[Collected data]
□ □ □

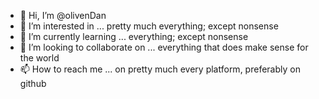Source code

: - 👋 Hi, I’m @olivenDan
- 👀 I’m interested in ...  pretty much everything; except nonsense
- 🌱 I’m currently learning ... everything; except nonsense
- 💞️ I’m looking to collaborate on ... everything that does make sense for the world
- 📫 How to reach me ... on pretty much every platform, preferably on github

<!---
olivenDan/olivenDan is a ✨ special ✨ repository because its `README.md` (this file) appears on your GitHub profile.
You can click the Preview link to take a look at your changes.
--->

□ □ □

Exercise goal:
Lines that hold "olivenDan" are the ones to copy, so pick each out from the data.

Solution to the exercise:
: - 👋 Hi, I’m @olivenDan
olivenDan/olivenDan is a ✨ special ✨ repository because its `README.md` (this file) appears on your GitHub profile.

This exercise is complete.